Helfenburk has three gates, arranged one behind the other. To the left on the rock is a huge tower. It is 18m high, round and has a diameter of about 10 m. From it, it is possible to defend not only the main entrance, but also to see a large part of the castle and all three doors. The apartment of the tower guardian was also here. The tower can be entered through a wooden bridge from the building or by the stairs. At present it serves as a lookout tower following a reconstruction.

From the tower the circular walls, which were built by Vlček of Čenov, can be seen. Another door closes with a wedge. The whole bottom part of the second courtyard is enclosed by buildings and has an irregular shape. The third door leads to the inner palace. The front yard of the castle was full of commercial wooden structures. The structures made from bricks are the youngest in the castle and were made in the 15th century. The reservoir on the left side was used for rainwater or water that was brought from below the castle. The depth was around 10 m, but it was gradually buried.

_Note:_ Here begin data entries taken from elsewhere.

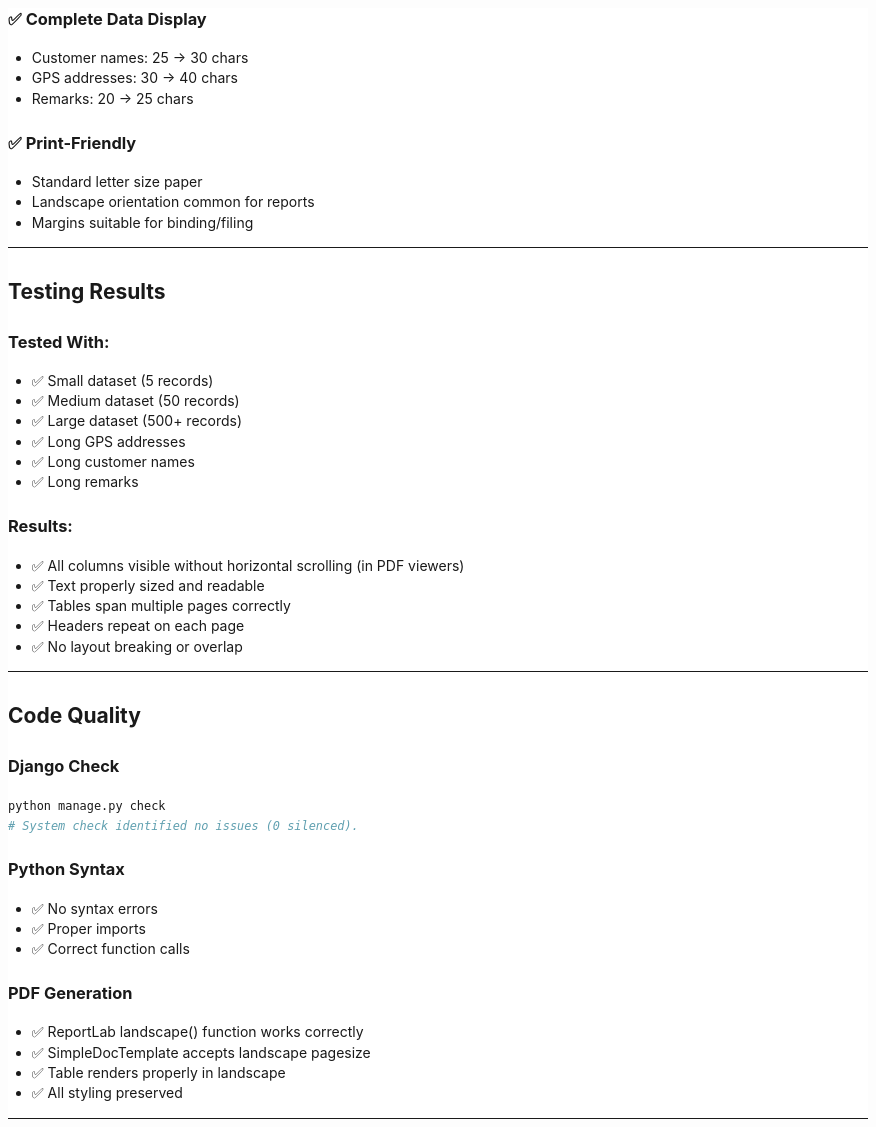 ### ✅ Complete Data Display
- Customer names: 25 → 30 chars
- GPS addresses: 30 → 40 chars
- Remarks: 20 → 25 chars

### ✅ Print-Friendly
- Standard letter size paper
- Landscape orientation common for reports
- Margins suitable for binding/filing

---

## Testing Results

### Tested With:
- ✅ Small dataset (5 records)
- ✅ Medium dataset (50 records)
- ✅ Large dataset (500+ records)
- ✅ Long GPS addresses
- ✅ Long customer names
- ✅ Long remarks

### Results:
- ✅ All columns visible without horizontal scrolling (in PDF viewers)
- ✅ Text properly sized and readable
- ✅ Tables span multiple pages correctly
- ✅ Headers repeat on each page
- ✅ No layout breaking or overlap

---

## Code Quality

### Django Check
```bash
python manage.py check
# System check identified no issues (0 silenced).
```

### Python Syntax
- ✅ No syntax errors
- ✅ Proper imports
- ✅ Correct function calls

### PDF Generation
- ✅ ReportLab landscape() function works correctly
- ✅ SimpleDocTemplate accepts landscape pagesize
- ✅ Table renders properly in landscape
- ✅ All styling preserved

---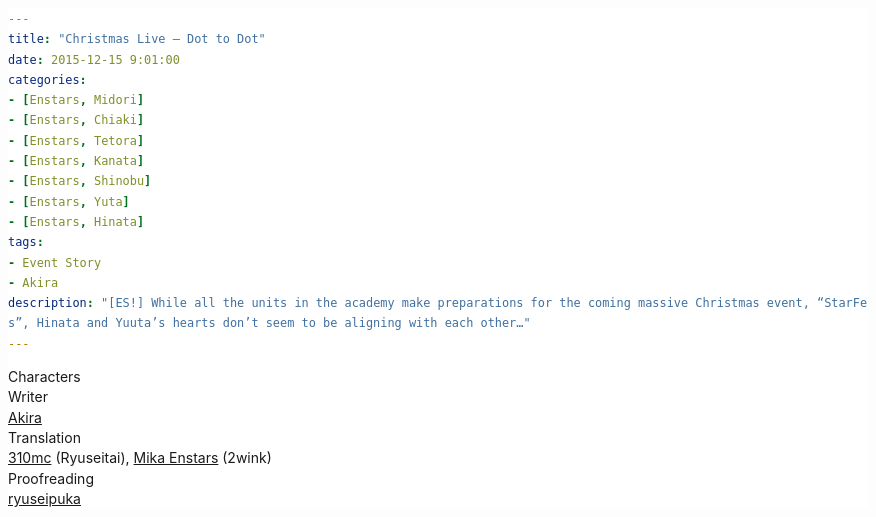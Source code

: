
 ```yaml
---
title: "Christmas Live – Dot to Dot"
date: 2015-12-15 9:01:00
categories:
- [Enstars, Midori]
- [Enstars, Chiaki]
- [Enstars, Tetora]
- [Enstars, Kanata]
- [Enstars, Shinobu]
- [Enstars, Yuta]
- [Enstars, Hinata]
tags:
- Event Story
- Akira
description: "[ES!] While all the units in the academy make preparations for the coming massive Christmas event, “StarFes”, Hinata and Yuuta’s hearts don’t seem to be aligning with each other…"
---
```

<div class="three-wrapper" style="--storyColor:#5ac189;--storyColor-rgb:90,193,137;--storyColor-h:147.4;--storyColor-s:45.4%;--storyColor-l:55.5%;">
    <div class="info-area">
        <div class="info">
            <div class="info-item characters">
                <div class="label">
                    Characters
                </div>
                <div class="value">
                    <a href="/categories/Enstars/Tetora" character="Tetora"></a>
                    <a href="/categories/Enstars/Midori" character="Midori"></a>
                    <a href="/categories/Enstars/Chiaki" character="Chiaki"></a>
                    <a href="/categories/Enstars/Yuta" character="Yuta"></a>
                    <a href="/categories/Enstars/Kanata" character="Kanata"></a>
                    <a href="/categories/Enstars/Shinobu" character="Shinobu"></a>
                    <a href="/categories/Enstars/Hinata" character="Hinata"></a>
                </div>
            </div>
            <div class="info-item one">
                <div class="label">
                    Writer
                </div>
                <div class="value">
                    <a href="/tags/Akira/">Akira</a>
                </div>
            </div>
            <div class="info-item two">
                <div class="label">
                    Translation
                </div>
                <div class="value">
                    <a href="/about" target="_blank">310mc</a> (Ryuseitai), <a href="https://twilightmalachite.tumblr.com/" target="_blank">Mika Enstars</a> (2wink) 
                </div>
            </div>
            <div class="info-item three">
                <div class="label">
                   Proofreading
                </div>
                <div class="value">
                    <a href="https://ryuseipuka.notion.site/proofed-by-ryuseipuka-020757643ea94baabea5e7d21f325a8b" target="_blank">ryuseipuka</a>
                </div>
            </div>

[^1]: Shinobu is singing a different variation of the song <em>mou ikutsu neru to oshougatsu</em> (Just a few more nights, and it’s New Years). Read more <a href="https://maki.typepad.com/justhungry/2009/12/how-many-nights-until-new-years-oshougatsu-.html" target="_blank">here</a>, with the lyrics.
[^2]: Hattori Hanzō was a famous ninja in the Sengoku era. Read more <a href="https://en.wikipedia.org/wiki/Hattori_Hanz%C5%8D" target="_blank">here</a>.
[^3]: Referring to <a href="https://ensemble-stars.fandom.com/wiki/Pirate_Festival" target="_blank">Pirate Festival</a>, which happened in summer.
[^4]: Another story that shows another winter day of Midori skipping out on carrying produce boxes is <a href="/senpai_turned_into_a_dog/" target="_blank">Zodiac – Senpai Turned Into A Dog!?</a>
[^5]: Yuruchara; <em>yuru</em> meaning “loose,” “soft,” “laid-back,” + the word “character”. <em>Yuruchara</em> are a type of mascot characters, with their defining feature being that they have very peculiar designs, ranging from bizarre-cute to adorkable. They’re well-known for being used all across Japan for PR purposes for companies, prefectures, etc… For more information read more <a href="https://en.wikipedia.org/wiki/yuruchara" target="_blank">here</a>.
[^6]: I wasn’t able to convey it clearly in English, but Hinata is mimicking Bruce Lee’s signature cry here, so it’s likely he’s doing a Bruce Lee jumping kick as well. (TL note from Mika Enstars)
[^7]: One of the <em>zen</em> meditation postures require you to sit in lotus position, as shown in Tetora’s CG.
[^8]: Taisho (<em>Taishou</em>, 大将) is how Tetora calls Kuro. It means “chief”, “boss”, “general”.
[^9]: Taichou is a title that refers to the leader (sometimes translated as Captain). It literally means “Commander”.
[^10]: Although slightly vague and indirect, there is an interesting correlation between what Kanata says in this story, and what he says in his 2nd year about his mother and the ocean (shown in <a href="https://twilightmalachite.tumblr.com/post/719181423390621697/altered-heaven-and-hell-13" target="_blank">this chapter from Altered</a>).
[^11]: Chiaki has said “Don’t give up on living” to Kanata back in their 2nd year too, in Meteor Impact (<a href="/meteor_impact/second_half_p2/" target="_blank">Unqualified Hero - Chapter 20</a>). In general, this chapter has a handful of lines that are referenced in Meteor Impact!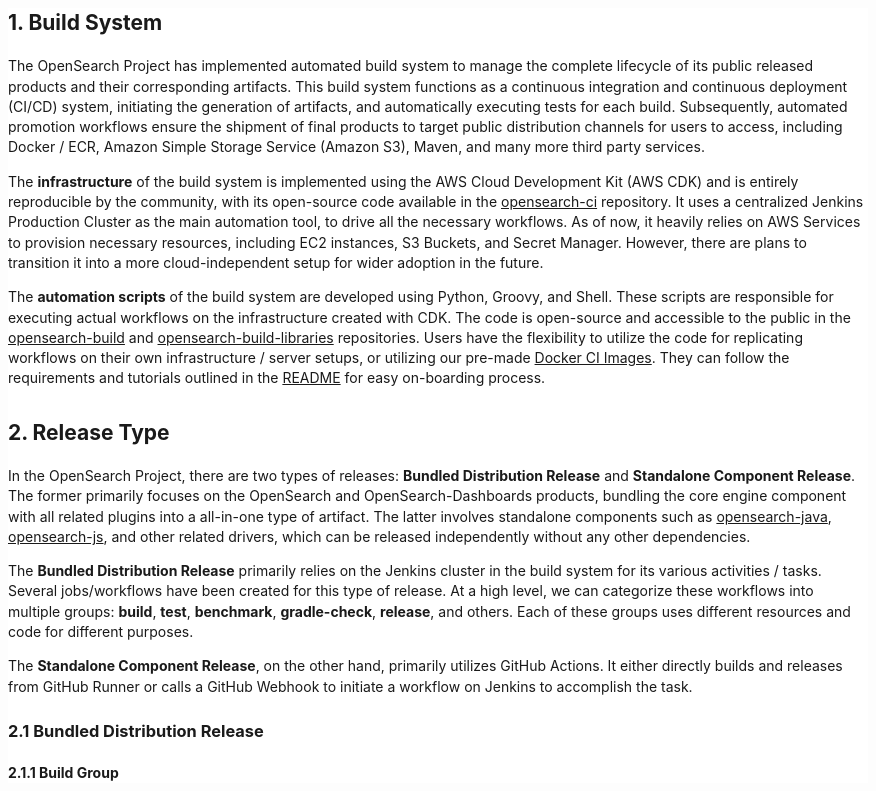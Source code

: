 ## 1. Build System

The OpenSearch Project has implemented automated build system to manage the complete lifecycle of its public released products and their corresponding artifacts. This build system functions as a continuous integration and continuous deployment (CI/CD) system, initiating the generation of artifacts, and automatically executing tests for each build. Subsequently, automated promotion workflows ensure the shipment of final products to target public distribution channels for users to access, including Docker / ECR, Amazon Simple Storage Service (Amazon S3), Maven, and many more third party services.

The **infrastructure** of the build system is implemented using the AWS Cloud Development Kit (AWS CDK) and is entirely reproducible by the community, with its open-source code available in the [opensearch-ci](https://github.com/opensearch-project/opensearch-ci) repository. It uses a centralized Jenkins Production Cluster as the main automation tool, to drive all the necessary workflows. As of now, it heavily relies on AWS Services to provision necessary resources, including EC2 instances, S3 Buckets, and Secret Manager. However, there are plans to transition it into a more cloud-independent setup for wider adoption in the future.

The **automation scripts** of the build system are developed using Python, Groovy, and Shell. These scripts are responsible for executing actual workflows on the infrastructure created with CDK. The code is open-source and accessible to the public in the [opensearch-build](https://github.com/opensearch-project/opensearch-build) and [opensearch-build-libraries](https://github.com/opensearch-project/opensearch-build-libraries) repositories. Users have the flexibility to utilize the code for replicating workflows on their own infrastructure / server setups, or utilizing our pre-made [Docker CI Images](https://hub.docker.com/r/opensearchstaging/ci-runner/tags?page=1&ordering=last_updated). They can follow the requirements and tutorials outlined in the [README](https://github.com/opensearch-project/opensearch-build/blob/main/README.md) for easy on-boarding process. 


## 2. Release Type

In the OpenSearch Project, there are two types of releases: **Bundled Distribution Release** and **Standalone Component Release**. The former primarily focuses on the OpenSearch and OpenSearch-Dashboards products, bundling the core engine component with all related plugins into a all-in-one type of artifact. The latter involves standalone components such as [opensearch-java](https://github.com/opensearch-project/opensearch-java), [opensearch-js](https://github.com/opensearch-project/opensearch-js), and other related drivers, which can be released independently without any other dependencies.

The **Bundled Distribution Release** primarily relies on the Jenkins cluster in the build system for its various activities / tasks. Several jobs/workflows have been created for this type of release. At a high level, we can categorize these workflows into multiple groups: **build**, **test**, **benchmark**, **gradle-check**, **release**, and others. Each of these groups uses different resources and code for different purposes.

The **Standalone Component Release**, on the other hand, primarily utilizes GitHub Actions. It either directly builds and releases from GitHub Runner or calls a GitHub Webhook to initiate a workflow on Jenkins to accomplish the task.


### **2.1 Bundled Distribution Release**

#### **2.1.1 Build Group**
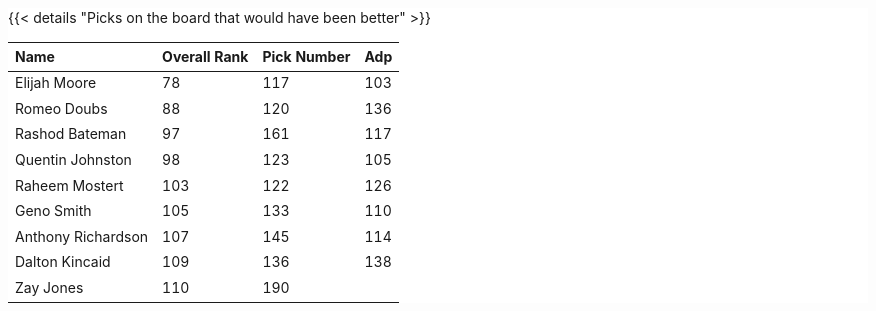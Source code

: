 {{< details "Picks on the board that would have been better" >}}

<table  class="dataframe">
  <thead>
    <tr style="text-align: left;">
      <th>Name</th>
      <th>Overall Rank</th>
      <th>Pick Number</th>
      <th>Adp</th>
    </tr>
  </thead>
  <tbody>
    <tr>
      <td>Elijah Moore</td>
      <td>78</td>
      <td>117</td>
      <td>103</td>
    </tr>
    <tr>
      <td>Romeo Doubs</td>
      <td>88</td>
      <td>120</td>
      <td>136</td>
    </tr>
    <tr>
      <td>Rashod Bateman</td>
      <td>97</td>
      <td>161</td>
      <td>117</td>
    </tr>
    <tr>
      <td>Quentin Johnston</td>
      <td>98</td>
      <td>123</td>
      <td>105</td>
    </tr>
    <tr>
      <td>Raheem Mostert</td>
      <td>103</td>
      <td>122</td>
      <td>126</td>
    </tr>
    <tr>
      <td>Geno Smith</td>
      <td>105</td>
      <td>133</td>
      <td>110</td>
    </tr>
    <tr>
      <td>Anthony Richardson</td>
      <td>107</td>
      <td>145</td>
      <td>114</td>
    </tr>
    <tr>
      <td>Dalton Kincaid</td>
      <td>109</td>
      <td>136</td>
      <td>138</td>
    </tr>
    <tr>
      <td>Zay Jones</td>
      <td>110</td>
      <td>190</td>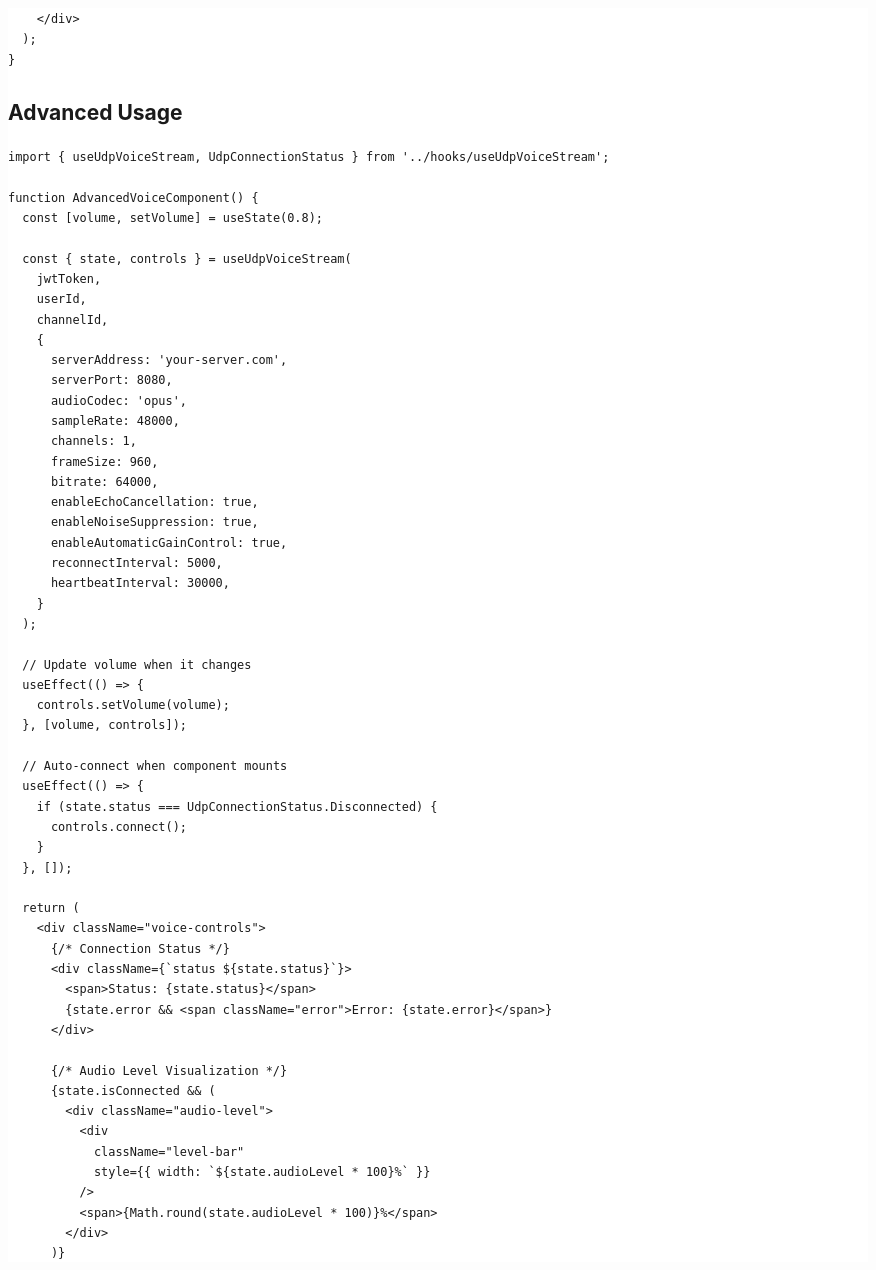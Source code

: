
 ```tsx
    </div>
  );
}
```

## Advanced Usage

```tsx
import { useUdpVoiceStream, UdpConnectionStatus } from '../hooks/useUdpVoiceStream';

function AdvancedVoiceComponent() {
  const [volume, setVolume] = useState(0.8);
  
  const { state, controls } = useUdpVoiceStream(
    jwtToken,
    userId,
    channelId,
    {
      serverAddress: 'your-server.com',
      serverPort: 8080,
      audioCodec: 'opus',
      sampleRate: 48000,
      channels: 1,
      frameSize: 960,
      bitrate: 64000,
      enableEchoCancellation: true,
      enableNoiseSuppression: true,
      enableAutomaticGainControl: true,
      reconnectInterval: 5000,
      heartbeatInterval: 30000,
    }
  );

  // Update volume when it changes
  useEffect(() => {
    controls.setVolume(volume);
  }, [volume, controls]);

  // Auto-connect when component mounts
  useEffect(() => {
    if (state.status === UdpConnectionStatus.Disconnected) {
      controls.connect();
    }
  }, []);

  return (
    <div className="voice-controls">
      {/* Connection Status */}
      <div className={`status ${state.status}`}>
        <span>Status: {state.status}</span>
        {state.error && <span className="error">Error: {state.error}</span>}
      </div>

      {/* Audio Level Visualization */}
      {state.isConnected && (
        <div className="audio-level">
          <div 
            className="level-bar" 
            style={{ width: `${state.audioLevel * 100}%` }}
          />
          <span>{Math.round(state.audioLevel * 100)}%</span>
        </div>
      )}
```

The inside palace of the castle had ramparts, which are now the ruins in front of the castle, on which people walk. The palace had two basement floors; some theories suggest there was also a third. The palace consisted of two cores, essentially because there were two palaces that were gradually merged. In the corners of the palace there is some stonework, but the rest of the stone decoration was demolished in the 16th century for building materials. The north side of the castle, which cannot be seen from the large tower, was strengthened by the building of a smaller round tower. It is located where the three buildings connect, and is 15 m high and now serves as a tourist attraction.

== Legends ==
In the 17th century, Helfenburk become a home for many lost and homeless people. A boy who looked like a monkey and survived by collecting fruits and roots was found there. After a long time he was successfully civilized.

According to some stories, hermits lived in Helfenburk.

According to another legend, treasure is hidden under the great tower, which can be found only on Good Friday. A farmer who lived near Koječin tried to find it. When he began to dig he saw a devil with a moustache, and he was frightened and ran, losing the treasure.

Another legend is about a piper who found a small black kitten. When he was home, the kitten was also at home. But immediately when he went to work, the kitten disappeared in an unknown direction. Once, in a bad mood, he was on his way back home. Close to Helfenburk stood a man dressed in black and asked him whether he wanted to make some money and play to his friends. The piper then follow him to the castle and played. But he was afraid to look at the people to whom he was playing, and who was actually paying. After a while he was encouraged and then he saw that he was playing to the cats. And the man who brought him to the castle was the black kitten. The piper was convinced that he had seen the devil himself.

== Present ==
The castle was abandoned until the 1930s, when the association of tourists started to take care of, repair and reopen the castle. Now the castle is owned by the town of Bavorov. In the 20th century the buildings were partially repaired. In 1977 the south defensive tower was remodelled to the lookout tower it is today, offering views of the surrounding area (the Písek hills with Velký Mehelník, Temelín, Vodňany, Novohrad hills, Blansko forest with the top Kleť, and hills of Šumava, Chlum, Libin, Bobik, Boubín Plechý in the background, and Brdy 50 km to the north). In spring and summer, the facility is used for various cultural programs.